Data to examine Start Marker

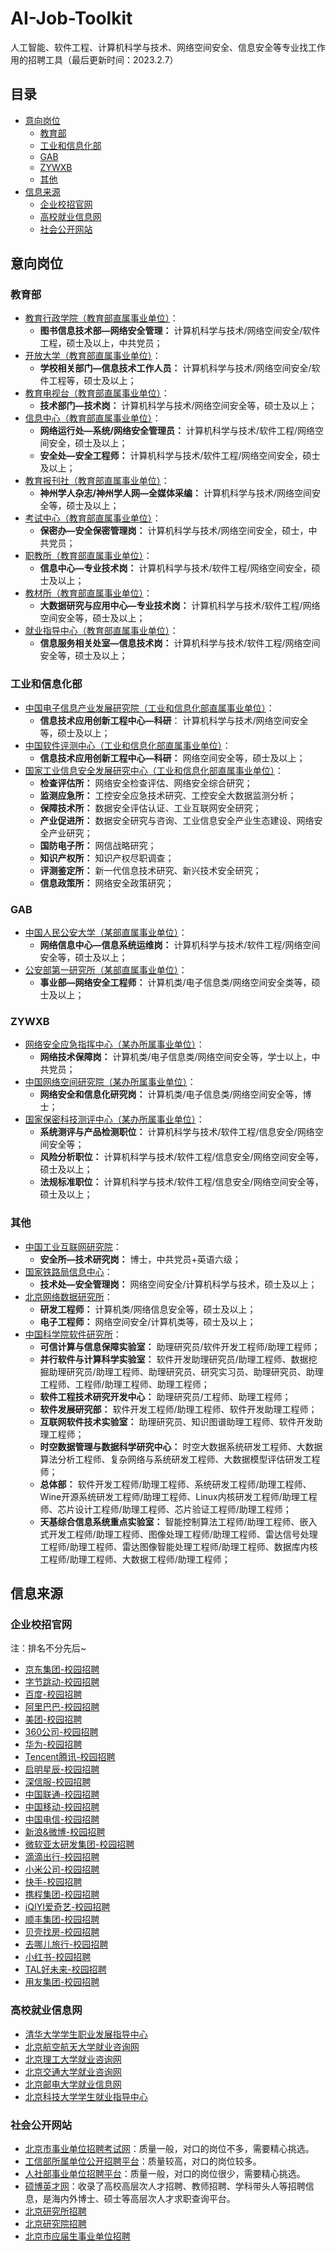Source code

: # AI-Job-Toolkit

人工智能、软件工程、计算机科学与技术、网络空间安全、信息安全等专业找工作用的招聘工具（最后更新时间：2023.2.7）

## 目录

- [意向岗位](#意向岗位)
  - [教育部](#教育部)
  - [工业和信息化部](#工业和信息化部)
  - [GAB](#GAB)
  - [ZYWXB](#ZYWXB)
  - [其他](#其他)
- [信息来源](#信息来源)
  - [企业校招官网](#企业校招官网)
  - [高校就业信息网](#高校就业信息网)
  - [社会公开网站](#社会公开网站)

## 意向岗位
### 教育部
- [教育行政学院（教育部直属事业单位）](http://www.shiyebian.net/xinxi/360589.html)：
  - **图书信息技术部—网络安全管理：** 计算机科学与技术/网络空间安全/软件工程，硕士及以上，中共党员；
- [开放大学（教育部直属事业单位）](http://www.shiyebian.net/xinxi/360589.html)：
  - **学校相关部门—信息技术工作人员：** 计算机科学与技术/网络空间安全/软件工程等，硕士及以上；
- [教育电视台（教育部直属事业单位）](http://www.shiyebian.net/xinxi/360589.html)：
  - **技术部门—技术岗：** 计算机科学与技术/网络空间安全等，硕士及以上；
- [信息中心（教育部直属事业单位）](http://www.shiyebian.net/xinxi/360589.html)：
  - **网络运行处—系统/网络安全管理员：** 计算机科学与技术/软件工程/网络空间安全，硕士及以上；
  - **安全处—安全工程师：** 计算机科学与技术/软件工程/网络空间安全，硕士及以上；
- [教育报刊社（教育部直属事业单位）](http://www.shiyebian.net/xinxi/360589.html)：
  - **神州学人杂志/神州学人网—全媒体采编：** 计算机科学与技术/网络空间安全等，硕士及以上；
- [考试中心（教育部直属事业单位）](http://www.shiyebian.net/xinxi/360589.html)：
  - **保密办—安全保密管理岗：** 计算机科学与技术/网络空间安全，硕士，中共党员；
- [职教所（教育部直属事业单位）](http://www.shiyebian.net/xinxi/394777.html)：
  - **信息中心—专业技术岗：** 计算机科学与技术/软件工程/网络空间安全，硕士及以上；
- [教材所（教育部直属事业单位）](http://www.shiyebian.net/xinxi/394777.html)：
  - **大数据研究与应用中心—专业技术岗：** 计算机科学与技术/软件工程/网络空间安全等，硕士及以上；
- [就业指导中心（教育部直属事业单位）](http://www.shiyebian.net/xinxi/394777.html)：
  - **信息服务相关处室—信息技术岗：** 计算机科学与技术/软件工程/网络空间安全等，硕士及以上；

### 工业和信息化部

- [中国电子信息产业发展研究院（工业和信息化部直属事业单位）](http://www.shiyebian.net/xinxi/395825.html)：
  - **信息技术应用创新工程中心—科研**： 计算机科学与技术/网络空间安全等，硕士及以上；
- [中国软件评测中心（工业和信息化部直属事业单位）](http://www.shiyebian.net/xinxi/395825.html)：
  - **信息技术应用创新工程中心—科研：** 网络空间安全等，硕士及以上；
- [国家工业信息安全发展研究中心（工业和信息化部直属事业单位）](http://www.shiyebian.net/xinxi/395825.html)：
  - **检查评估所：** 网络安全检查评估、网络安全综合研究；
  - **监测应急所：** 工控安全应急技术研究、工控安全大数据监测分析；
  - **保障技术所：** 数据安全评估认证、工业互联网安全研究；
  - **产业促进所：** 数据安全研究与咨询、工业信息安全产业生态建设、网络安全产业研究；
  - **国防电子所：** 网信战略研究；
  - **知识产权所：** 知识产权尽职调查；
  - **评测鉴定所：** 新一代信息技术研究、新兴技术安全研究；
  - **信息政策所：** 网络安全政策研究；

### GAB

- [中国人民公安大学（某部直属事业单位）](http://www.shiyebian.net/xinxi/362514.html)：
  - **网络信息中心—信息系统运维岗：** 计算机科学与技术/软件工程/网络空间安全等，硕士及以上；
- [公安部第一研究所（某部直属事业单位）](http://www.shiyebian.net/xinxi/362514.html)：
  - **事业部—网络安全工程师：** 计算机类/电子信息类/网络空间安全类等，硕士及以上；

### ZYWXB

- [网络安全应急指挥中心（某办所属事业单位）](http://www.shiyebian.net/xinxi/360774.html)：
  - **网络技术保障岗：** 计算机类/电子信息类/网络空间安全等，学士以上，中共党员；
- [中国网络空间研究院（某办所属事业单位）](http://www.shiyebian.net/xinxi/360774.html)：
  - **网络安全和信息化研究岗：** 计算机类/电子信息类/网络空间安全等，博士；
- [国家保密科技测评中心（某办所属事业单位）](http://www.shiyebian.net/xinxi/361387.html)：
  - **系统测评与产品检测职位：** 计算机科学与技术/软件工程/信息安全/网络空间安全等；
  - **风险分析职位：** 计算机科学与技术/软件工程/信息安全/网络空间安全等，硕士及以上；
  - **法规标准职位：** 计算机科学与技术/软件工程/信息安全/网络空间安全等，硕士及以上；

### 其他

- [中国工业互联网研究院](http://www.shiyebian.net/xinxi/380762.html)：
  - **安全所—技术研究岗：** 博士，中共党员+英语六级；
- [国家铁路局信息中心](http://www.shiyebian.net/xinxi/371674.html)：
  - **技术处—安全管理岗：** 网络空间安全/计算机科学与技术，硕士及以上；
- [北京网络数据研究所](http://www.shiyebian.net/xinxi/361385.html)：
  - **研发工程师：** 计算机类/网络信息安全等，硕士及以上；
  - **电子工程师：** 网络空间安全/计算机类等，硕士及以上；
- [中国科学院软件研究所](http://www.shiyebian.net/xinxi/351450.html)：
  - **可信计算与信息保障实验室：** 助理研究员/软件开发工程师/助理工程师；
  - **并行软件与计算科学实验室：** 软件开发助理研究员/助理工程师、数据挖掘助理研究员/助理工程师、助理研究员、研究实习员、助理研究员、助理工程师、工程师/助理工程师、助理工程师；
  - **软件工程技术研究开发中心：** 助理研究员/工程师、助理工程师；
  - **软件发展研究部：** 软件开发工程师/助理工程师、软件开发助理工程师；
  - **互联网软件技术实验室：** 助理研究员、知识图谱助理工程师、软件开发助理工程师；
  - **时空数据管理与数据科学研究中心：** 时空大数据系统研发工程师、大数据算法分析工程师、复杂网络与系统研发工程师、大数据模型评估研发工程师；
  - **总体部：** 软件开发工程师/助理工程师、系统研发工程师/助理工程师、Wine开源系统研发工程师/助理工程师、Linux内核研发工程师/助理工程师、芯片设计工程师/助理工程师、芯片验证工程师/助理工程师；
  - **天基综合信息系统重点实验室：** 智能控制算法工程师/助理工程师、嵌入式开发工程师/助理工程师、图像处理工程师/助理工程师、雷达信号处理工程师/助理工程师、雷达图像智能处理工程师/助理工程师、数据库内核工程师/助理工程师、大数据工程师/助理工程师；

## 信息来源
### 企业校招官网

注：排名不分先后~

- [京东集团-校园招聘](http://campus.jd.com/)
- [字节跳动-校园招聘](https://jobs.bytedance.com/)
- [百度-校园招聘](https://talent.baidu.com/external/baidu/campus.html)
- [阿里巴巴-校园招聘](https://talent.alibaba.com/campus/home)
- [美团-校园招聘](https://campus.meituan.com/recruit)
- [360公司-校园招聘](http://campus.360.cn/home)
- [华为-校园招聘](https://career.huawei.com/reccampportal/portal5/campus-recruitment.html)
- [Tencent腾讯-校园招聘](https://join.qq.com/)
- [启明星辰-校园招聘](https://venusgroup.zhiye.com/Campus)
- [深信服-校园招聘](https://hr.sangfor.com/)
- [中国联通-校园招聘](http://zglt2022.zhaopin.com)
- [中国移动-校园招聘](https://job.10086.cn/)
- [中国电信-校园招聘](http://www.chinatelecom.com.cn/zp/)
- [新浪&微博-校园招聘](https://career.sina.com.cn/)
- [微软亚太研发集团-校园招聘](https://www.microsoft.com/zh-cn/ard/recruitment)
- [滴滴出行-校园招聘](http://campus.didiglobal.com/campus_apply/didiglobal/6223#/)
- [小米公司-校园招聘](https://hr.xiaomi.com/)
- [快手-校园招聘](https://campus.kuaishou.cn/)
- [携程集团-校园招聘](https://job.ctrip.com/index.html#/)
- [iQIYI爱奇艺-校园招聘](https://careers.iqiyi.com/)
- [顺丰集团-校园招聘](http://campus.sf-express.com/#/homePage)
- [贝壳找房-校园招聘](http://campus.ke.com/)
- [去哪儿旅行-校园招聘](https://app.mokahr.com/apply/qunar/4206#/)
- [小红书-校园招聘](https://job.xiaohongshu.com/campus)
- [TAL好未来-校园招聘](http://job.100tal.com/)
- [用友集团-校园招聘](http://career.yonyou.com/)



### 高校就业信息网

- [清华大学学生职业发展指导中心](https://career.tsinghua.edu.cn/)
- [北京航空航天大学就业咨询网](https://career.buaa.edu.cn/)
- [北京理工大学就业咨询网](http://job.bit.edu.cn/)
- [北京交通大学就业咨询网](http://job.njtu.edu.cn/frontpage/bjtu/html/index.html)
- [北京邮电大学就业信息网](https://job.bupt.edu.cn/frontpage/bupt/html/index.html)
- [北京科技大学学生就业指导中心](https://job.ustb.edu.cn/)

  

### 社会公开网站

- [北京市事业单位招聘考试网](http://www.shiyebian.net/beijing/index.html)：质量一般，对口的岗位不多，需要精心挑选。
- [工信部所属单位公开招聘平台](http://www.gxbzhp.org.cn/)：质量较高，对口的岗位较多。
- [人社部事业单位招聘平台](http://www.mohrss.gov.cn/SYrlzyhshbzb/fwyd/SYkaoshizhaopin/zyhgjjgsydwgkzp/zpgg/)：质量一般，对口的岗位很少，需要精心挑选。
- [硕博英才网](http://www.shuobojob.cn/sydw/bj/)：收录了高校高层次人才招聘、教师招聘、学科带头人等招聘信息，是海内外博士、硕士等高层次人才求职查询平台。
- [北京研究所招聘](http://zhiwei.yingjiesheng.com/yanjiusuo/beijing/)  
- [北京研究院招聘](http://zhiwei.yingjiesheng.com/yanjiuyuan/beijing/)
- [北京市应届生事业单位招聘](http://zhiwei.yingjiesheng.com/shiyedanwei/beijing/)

Data to examine End Marker

• What to produce: Quote the listing above, but only from the line that shows "- **保密办—安全保密管理岗：** 计算机科学与技术/网络空间安全，硕士，中共党员；" through the line that shows "- **信息技术应用创新工程中心—科研**： 计算机科学与技术/网络空间安全等，硕士及以上；".

• Response to the task:
  - **保密办—安全保密管理岗：** 计算机科学与技术/网络空间安全，硕士，中共党员；
- [职教所（教育部直属事业单位）](http://www.shiyebian.net/xinxi/394777.html)：
  - **信息中心—专业技术岗：** 计算机科学与技术/软件工程/网络空间安全，硕士及以上；
- [教材所（教育部直属事业单位）](http://www.shiyebian.net/xinxi/394777.html)：
  - **大数据研究与应用中心—专业技术岗：** 计算机科学与技术/软件工程/网络空间安全等，硕士及以上；
- [就业指导中心（教育部直属事业单位）](http://www.shiyebian.net/xinxi/394777.html)：
  - **信息服务相关处室—信息技术岗：** 计算机科学与技术/软件工程/网络空间安全等，硕士及以上；

### 工业和信息化部

- [中国电子信息产业发展研究院（工业和信息化部直属事业单位）](http://www.shiyebian.net/xinxi/395825.html)：
  - **信息技术应用创新工程中心—科研**： 计算机科学与技术/网络空间安全等，硕士及以上；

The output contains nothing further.